Shikonin, a component of the herbal medicine "Shikon", is known to suppress inflammatory reactions, but its molecular targets are not identified. This study examines the effect of shikonin on human basophil degranulation response and aims to identify its targets.

MATERIALS

Human basophils in isolated leukocytes from healthy volunteers' peripheral blood; recombinant human Syk and Lyn tyrosine kinases.

METHODS

Histamine release from basophils stimulated with anti-IgE antibody was analyzed fluorimetrically. Syk and Lyn kinase activities were tested in Vitro with recombinant proteins and analyzed by off-chip mobility shift assay.

RESULTS

Shikonin dose-dependently inhibited the histamine release from basophils induced by anti-IgE antibody (IC50 = 2.6 +/- 1.0 microM; mean +/- SEM).
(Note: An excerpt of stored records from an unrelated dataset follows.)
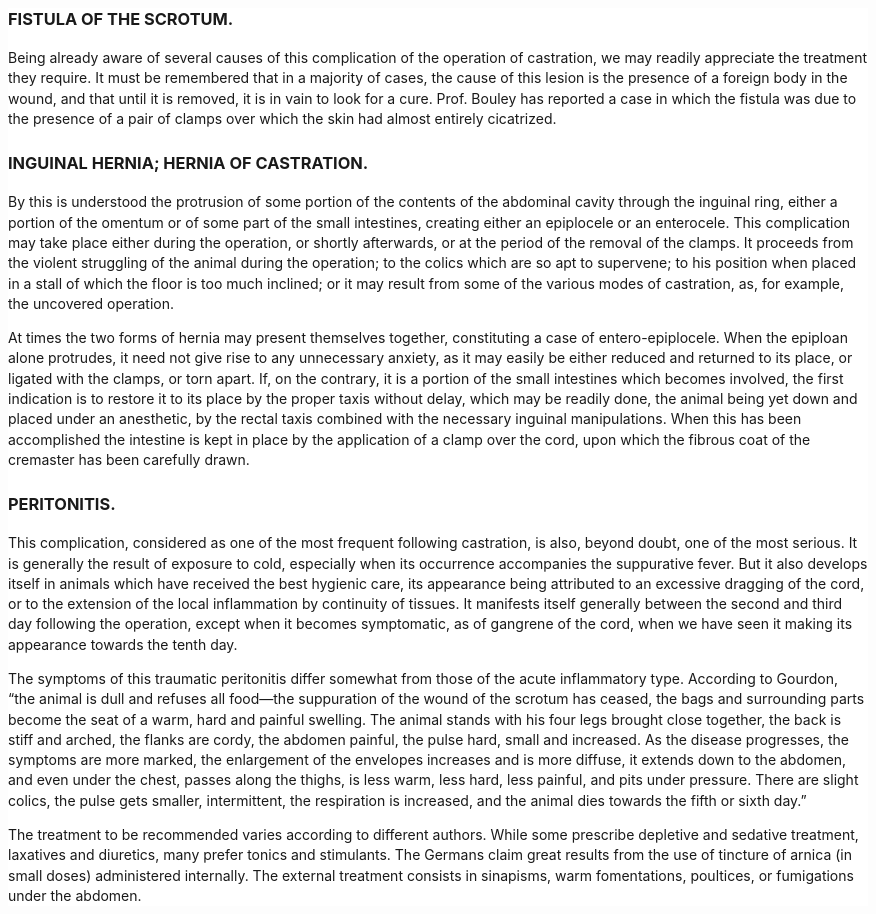 ### FISTULA OF THE SCROTUM.

Being already aware of several causes of this complication of the operation of castration, we may readily appreciate the treatment they require. It must be remembered that in a majority of cases, the cause of this lesion is the presence of a foreign body in the wound, and that until it is removed, it is in vain to look for a cure. Prof. Bouley has reported a case in which the fistula was due to the presence of a pair of clamps over which the skin had almost entirely cicatrized.

### INGUINAL HERNIA; HERNIA OF CASTRATION.

By this is understood the protrusion of some portion of the contents of the abdominal cavity through the inguinal ring, either a portion of the omentum or of some part of the small intestines, creating  either an epiplocele or an enterocele. This complication may take place either during the operation, or shortly afterwards, or at the period of the removal of the clamps. It proceeds from the violent struggling of the animal during the operation; to the colics which are so apt to supervene; to his position when placed in a stall of which the floor is too much inclined; or it may result from some of the various modes of castration, as, for example, the uncovered operation.

At times the two forms of hernia may present themselves together, constituting a case of entero-epiplocele. When the epiploan alone protrudes, it need not give rise to any unnecessary anxiety, as it may easily be either reduced and returned to its place, or ligated with the clamps, or torn apart. If, on the contrary, it is a portion of the small intestines which becomes involved, the first indication is to restore it to its place by the proper taxis without delay, which may be readily done, the animal being yet down and placed under an anesthetic, by the rectal taxis combined with the necessary inguinal manipulations. When this has been accomplished the intestine is kept in place by the application of a clamp over the cord, upon which the fibrous coat of the cremaster has been carefully drawn.

### PERITONITIS.

This complication, considered as one of the most frequent following castration, is also, beyond doubt,  one of the most serious. It is generally the result of exposure to cold, especially when its occurrence accompanies the suppurative fever. But it also develops itself in animals which have received the best hygienic care, its appearance being attributed to an excessive dragging of the cord, or to the extension of the local inflammation by continuity of tissues. It manifests itself generally between the second and third day following the operation, except when it becomes symptomatic, as of gangrene of the cord, when we have seen it making its appearance towards the tenth day.

The symptoms of this traumatic peritonitis differ somewhat from those of the acute inflammatory type. According to Gourdon, “the animal is dull and refuses all food—the suppuration of the wound of the scrotum has ceased, the bags and surrounding parts become the seat of a warm, hard and painful swelling. The animal stands with his four legs brought close together, the back is stiff and arched, the flanks are cordy, the abdomen painful, the pulse hard, small and increased. As the disease progresses, the symptoms are more marked, the enlargement of the envelopes increases and is more diffuse, it extends down to the abdomen, and even under the chest, passes along the thighs, is less warm, less hard, less painful, and pits under pressure. There are slight colics, the pulse gets smaller, intermittent, the respiration is increased, and the animal dies towards the fifth or sixth day.”

The treatment to be recommended varies according  to different authors. While some prescribe depletive and sedative treatment, laxatives and diuretics, many prefer tonics and stimulants. The Germans claim great results from the use of tincture of arnica (in small doses) administered internally. The external treatment consists in sinapisms, warm fomentations, poultices, or fumigations under the abdomen.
A search for the target(s) of shikonin in the signal cascade of IgE-mediated activation showed that it strongly inhibits Syk (IC50 = 7.8 microM, in the recombinant kinase assay), which plays a pivotal role in the degranulation response. A less significant inhibition was found for Lyn, which phosphorylates FcepsilonRI-betagamma subunits and also Syk.

CONCLUSIONS

These results indicate that the inhibition of Syk-dependent phosphorylation events might underlie the blocked histamine release from human basophils, thus contributing to the anti-inflammatory effects of shikonin.